Line filter on the word "needs": copy each matching line from the entries.

(Collection entries)
************
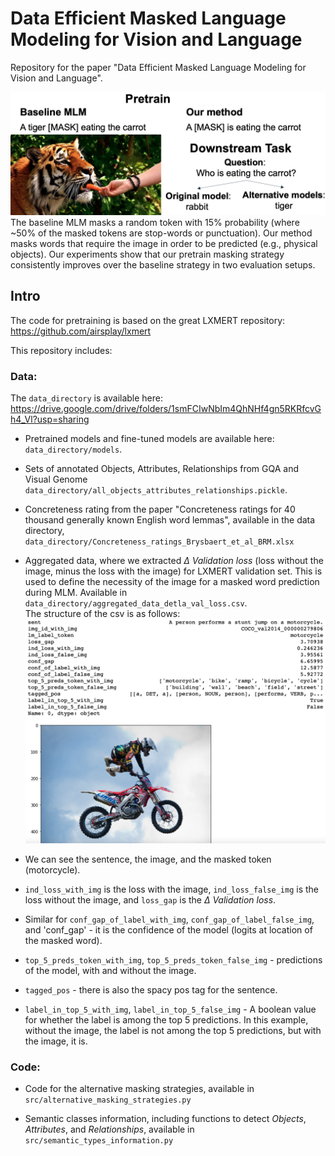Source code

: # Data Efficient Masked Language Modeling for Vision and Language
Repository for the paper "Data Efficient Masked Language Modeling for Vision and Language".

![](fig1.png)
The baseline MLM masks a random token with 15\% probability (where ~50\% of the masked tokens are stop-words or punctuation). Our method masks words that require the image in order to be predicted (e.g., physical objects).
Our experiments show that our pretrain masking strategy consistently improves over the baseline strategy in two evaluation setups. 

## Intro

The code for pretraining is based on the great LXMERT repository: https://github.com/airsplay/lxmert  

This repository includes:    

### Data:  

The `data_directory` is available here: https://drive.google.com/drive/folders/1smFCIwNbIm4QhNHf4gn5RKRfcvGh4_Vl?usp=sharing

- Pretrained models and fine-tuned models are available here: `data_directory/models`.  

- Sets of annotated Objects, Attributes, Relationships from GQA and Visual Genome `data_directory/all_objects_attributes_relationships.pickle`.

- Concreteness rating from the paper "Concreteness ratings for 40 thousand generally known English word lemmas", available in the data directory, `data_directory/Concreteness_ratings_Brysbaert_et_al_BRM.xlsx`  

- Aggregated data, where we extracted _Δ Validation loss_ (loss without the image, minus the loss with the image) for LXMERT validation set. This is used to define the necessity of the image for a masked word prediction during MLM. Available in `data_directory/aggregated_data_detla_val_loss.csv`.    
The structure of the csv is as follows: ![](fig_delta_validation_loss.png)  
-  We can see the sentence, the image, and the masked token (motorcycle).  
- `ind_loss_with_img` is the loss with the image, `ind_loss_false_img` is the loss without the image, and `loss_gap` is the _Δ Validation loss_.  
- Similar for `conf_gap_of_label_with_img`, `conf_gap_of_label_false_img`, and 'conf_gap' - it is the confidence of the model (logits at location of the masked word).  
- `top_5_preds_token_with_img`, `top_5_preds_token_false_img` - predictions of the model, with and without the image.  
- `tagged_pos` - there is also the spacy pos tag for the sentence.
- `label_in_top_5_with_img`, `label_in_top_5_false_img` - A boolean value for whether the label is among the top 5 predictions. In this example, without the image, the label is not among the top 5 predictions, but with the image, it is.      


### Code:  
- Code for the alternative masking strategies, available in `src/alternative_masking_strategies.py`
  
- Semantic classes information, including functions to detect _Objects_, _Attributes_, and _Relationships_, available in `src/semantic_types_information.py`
************
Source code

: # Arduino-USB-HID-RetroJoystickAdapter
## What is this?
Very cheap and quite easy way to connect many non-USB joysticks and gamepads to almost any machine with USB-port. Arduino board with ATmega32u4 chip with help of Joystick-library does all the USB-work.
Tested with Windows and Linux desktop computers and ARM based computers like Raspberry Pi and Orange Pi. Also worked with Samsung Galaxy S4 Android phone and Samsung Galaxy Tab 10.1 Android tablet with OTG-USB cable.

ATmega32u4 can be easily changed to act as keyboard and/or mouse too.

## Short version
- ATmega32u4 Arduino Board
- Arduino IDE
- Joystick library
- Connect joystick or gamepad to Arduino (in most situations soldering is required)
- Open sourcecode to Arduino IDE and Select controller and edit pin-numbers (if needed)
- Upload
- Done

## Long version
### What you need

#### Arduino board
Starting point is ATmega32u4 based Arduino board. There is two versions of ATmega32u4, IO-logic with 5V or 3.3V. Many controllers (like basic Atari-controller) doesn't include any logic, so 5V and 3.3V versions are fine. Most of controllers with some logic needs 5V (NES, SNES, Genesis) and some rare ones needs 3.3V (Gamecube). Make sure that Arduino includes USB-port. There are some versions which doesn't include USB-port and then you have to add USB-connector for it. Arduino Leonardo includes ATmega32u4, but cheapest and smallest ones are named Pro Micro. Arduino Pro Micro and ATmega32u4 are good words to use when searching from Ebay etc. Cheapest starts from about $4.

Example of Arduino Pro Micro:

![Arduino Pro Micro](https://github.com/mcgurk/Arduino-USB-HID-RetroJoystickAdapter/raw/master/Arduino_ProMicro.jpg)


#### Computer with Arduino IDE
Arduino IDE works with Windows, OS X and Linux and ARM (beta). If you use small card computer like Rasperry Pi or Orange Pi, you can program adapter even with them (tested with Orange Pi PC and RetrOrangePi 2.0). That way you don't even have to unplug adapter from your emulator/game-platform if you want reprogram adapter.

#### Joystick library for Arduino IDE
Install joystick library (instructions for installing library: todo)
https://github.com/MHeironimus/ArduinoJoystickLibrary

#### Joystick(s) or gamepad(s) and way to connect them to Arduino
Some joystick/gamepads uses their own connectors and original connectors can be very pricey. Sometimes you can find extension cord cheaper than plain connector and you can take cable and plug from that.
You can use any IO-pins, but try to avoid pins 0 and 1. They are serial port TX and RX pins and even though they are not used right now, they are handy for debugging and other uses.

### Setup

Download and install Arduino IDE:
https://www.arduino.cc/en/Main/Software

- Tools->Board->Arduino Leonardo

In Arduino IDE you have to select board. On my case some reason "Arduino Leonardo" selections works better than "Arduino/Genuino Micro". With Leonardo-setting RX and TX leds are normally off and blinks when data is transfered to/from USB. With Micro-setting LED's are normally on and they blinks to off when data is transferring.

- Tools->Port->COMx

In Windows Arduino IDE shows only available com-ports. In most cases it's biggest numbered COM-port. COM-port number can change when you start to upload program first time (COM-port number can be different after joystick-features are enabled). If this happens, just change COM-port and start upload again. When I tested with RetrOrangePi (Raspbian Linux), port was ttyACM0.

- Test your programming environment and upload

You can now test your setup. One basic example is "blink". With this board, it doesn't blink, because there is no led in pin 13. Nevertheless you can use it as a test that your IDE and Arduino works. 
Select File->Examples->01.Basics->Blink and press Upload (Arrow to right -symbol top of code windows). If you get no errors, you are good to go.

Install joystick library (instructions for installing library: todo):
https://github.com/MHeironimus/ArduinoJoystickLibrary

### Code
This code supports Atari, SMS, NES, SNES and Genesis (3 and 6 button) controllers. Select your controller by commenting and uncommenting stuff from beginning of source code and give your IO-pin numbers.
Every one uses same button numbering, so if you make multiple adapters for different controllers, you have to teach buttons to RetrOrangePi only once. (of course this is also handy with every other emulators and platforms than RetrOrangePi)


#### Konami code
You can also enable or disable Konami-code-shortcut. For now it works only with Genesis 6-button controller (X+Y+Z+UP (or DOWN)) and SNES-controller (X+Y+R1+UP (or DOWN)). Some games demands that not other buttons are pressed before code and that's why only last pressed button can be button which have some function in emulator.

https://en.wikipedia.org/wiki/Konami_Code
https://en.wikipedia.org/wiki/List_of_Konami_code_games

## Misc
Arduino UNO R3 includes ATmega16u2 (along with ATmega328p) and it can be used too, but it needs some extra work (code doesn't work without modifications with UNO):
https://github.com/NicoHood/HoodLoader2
************
• _EXERCISE ANSWER_:
Starting point is ATmega32u4 based Arduino board. There is two versions of ATmega32u4, IO-logic with 5V or 3.3V. Many controllers (like basic Atari-controller) doesn't include any logic, so 5V and 3.3V versions are fine. Most of controllers with some logic needs 5V (NES, SNES, Genesis) and some rare ones needs 3.3V (Gamecube). Make sure that Arduino includes USB-port. There are some versions which doesn't include USB-port and then you have to add USB-connector for it. Arduino Leonardo includes ATmega32u4, but cheapest and smallest ones are named Pro Micro. Arduino Pro Micro and ATmega32u4 are good words to use when searching from Ebay etc. Cheapest starts from about $4.
Arduino UNO R3 includes ATmega16u2 (along with ATmega328p) and it can be used too, but it needs some extra work (code doesn't work without modifications with UNO):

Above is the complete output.